Re: [PATCH 2/5] clocksource: rockchip: remove unnecessary clear irq before request_irq

From: Huang, Tao
Date: Tue May 31 2016 - 22:31:31 EST


Hi Doug:
On 2016å06æ01æ 01:03, Doug Anderson wrote:
> Hi,
>
> On Mon, May 30, 2016 at 4:09 PM, Daniel Lezcano
> <daniel.lezcano@xxxxxxxxxx> wrote:
>> On 05/25/2016 11:49 AM, Caesar Wang wrote:
>>>
>>> From: Huang Tao <huangtao@xxxxxxxxxxxxxx>
>>>
>>> rk_timer_interrupt_clear and rk_timer_disable is unnecessary before
>>> request_irq.
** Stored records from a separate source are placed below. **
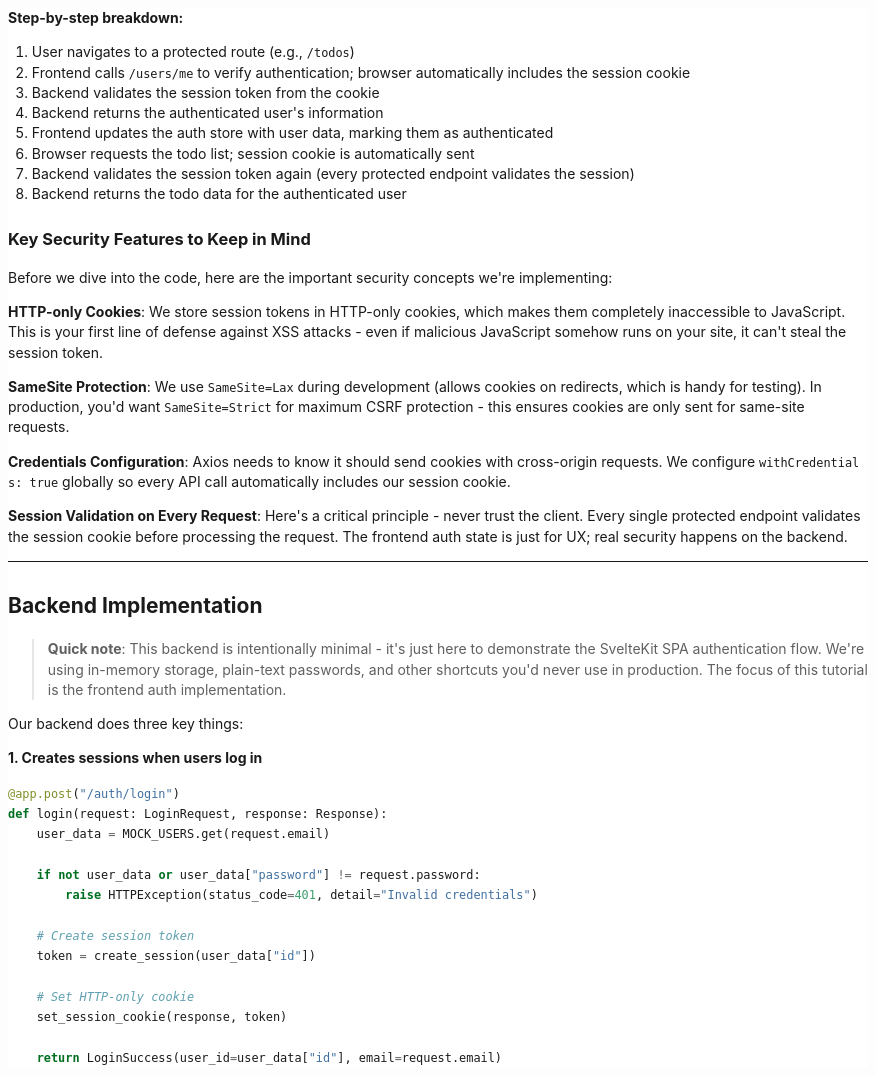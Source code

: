 **Step-by-step breakdown:**

1. User navigates to a protected route (e.g., `/todos`)
2. Frontend calls `/users/me` to verify authentication; browser automatically includes the session cookie
3. Backend validates the session token from the cookie
4. Backend returns the authenticated user's information
5. Frontend updates the auth store with user data, marking them as authenticated
6. Browser requests the todo list; session cookie is automatically sent
7. Backend validates the session token again (every protected endpoint validates the session)
8. Backend returns the todo data for the authenticated user

### Key Security Features to Keep in Mind

Before we dive into the code, here are the important security concepts we're implementing:

**HTTP-only Cookies**: We store session tokens in HTTP-only cookies, which makes them completely inaccessible to JavaScript. This is your first line of defense against XSS attacks - even if malicious JavaScript somehow runs on your site, it can't steal the session token.

**SameSite Protection**: We use `SameSite=Lax` during development (allows cookies on redirects, which is handy for testing). In production, you'd want `SameSite=Strict` for maximum CSRF protection - this ensures cookies are only sent for same-site requests.

**Credentials Configuration**: Axios needs to know it should send cookies with cross-origin requests. We configure `withCredentials: true` globally so every API call automatically includes our session cookie.

**Session Validation on Every Request**: Here's a critical principle - never trust the client. Every single protected endpoint validates the session cookie before processing the request. The frontend auth state is just for UX; real security happens on the backend.

---

## Backend Implementation

> **Quick note**: This backend is intentionally minimal - it's just here to demonstrate the SvelteKit SPA authentication flow. We're using in-memory storage, plain-text passwords, and other shortcuts you'd never use in production. The focus of this tutorial is the frontend auth implementation.

Our backend does three key things:

**1. Creates sessions when users log in**

```python
@app.post("/auth/login")
def login(request: LoginRequest, response: Response):
    user_data = MOCK_USERS.get(request.email)

    if not user_data or user_data["password"] != request.password:
        raise HTTPException(status_code=401, detail="Invalid credentials")

    # Create session token
    token = create_session(user_data["id"])

    # Set HTTP-only cookie
    set_session_cookie(response, token)

    return LoginSuccess(user_id=user_data["id"], email=request.email)
```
Timer should keep disabled before booting Linux.
>>
>>
>> That's true in the perfect world :/ Some version has u-boot letting the
>> timer with irq enabled, therefore as soon as request_irq is done, an irq
>> fires and leads to a kernel panic.
>>
>> On the other side, this timer is not used on the other rockchip version than
>> rk3399 because of no need of a broadcast timer, so removing these two lines
>> may be acceptable.
>>
>> Can try the changes with another board, eg rk3288 (and forcing to use this
>> timer). Can you do the test and confirm it does not break with different
>> version of u-boot ?
>
> Actually, I'm not even sure that's true in a perfect world. ;) There
> are two main problems that might be lurking here:
>
> 1. On exynos5 devices I've worked with, the private timer (MCT)
> actually shared the same physical counter with the ARM Architected
> Timer. IIRC stopping or resetting the MCT had the effect of stopping
> / resetting the Arch Timer. Is it the same for you? As I understand
> it the Arch Timer isn't supposed to ever be stopped or reset. If
> firmware left the timer stopped and the kernel happened to be compiled
> without support for the Rockchip timer (but had the Arch Timers) then
> things would be very broken. Also the early kernel boot might be
> broken if the Arch Timer inits before the Rockchip timer.
>
> NOTE: If your timer and the Arch Timer are totally separate then point
> #1 is not important.

We never use the timer which provide clock source of arch timer as
clockevent timer. If we do such stupid thing, when rk timer disabled,
the arch timer will stop too. Generally, we use this special timer as
clocksouce or never touch it again when it is running.

>
>
> 2. Historically in Chrome OS there's been an unofficial agreement that
> the firmware would start its high speed timer as soon as possible at
> bootup and that this could be used to (roughly) measure the time
> between the start of firmware and the start of the kernel. That means
> that the kernel was expecting the timer to actually be running when it
> started up. Yup, this is a bit of a hack and I'm not sure it's
> terribly well documented, but it does provide a reason that firmware
> might have left the timer running.

Why you chose the timer shared with Linux kernel, there are so many
timer? I think loader should do the right thing, uninit the resources
when it boot the kernel. I believe this code is lagacy from very old
chip such as rk2908 which is Cortex-A8. There are not arch timer, so the
loader may keep the timer running when enter kernel. Any way, if we
adopt the code suggested by Daniel, it is safe to keep the code.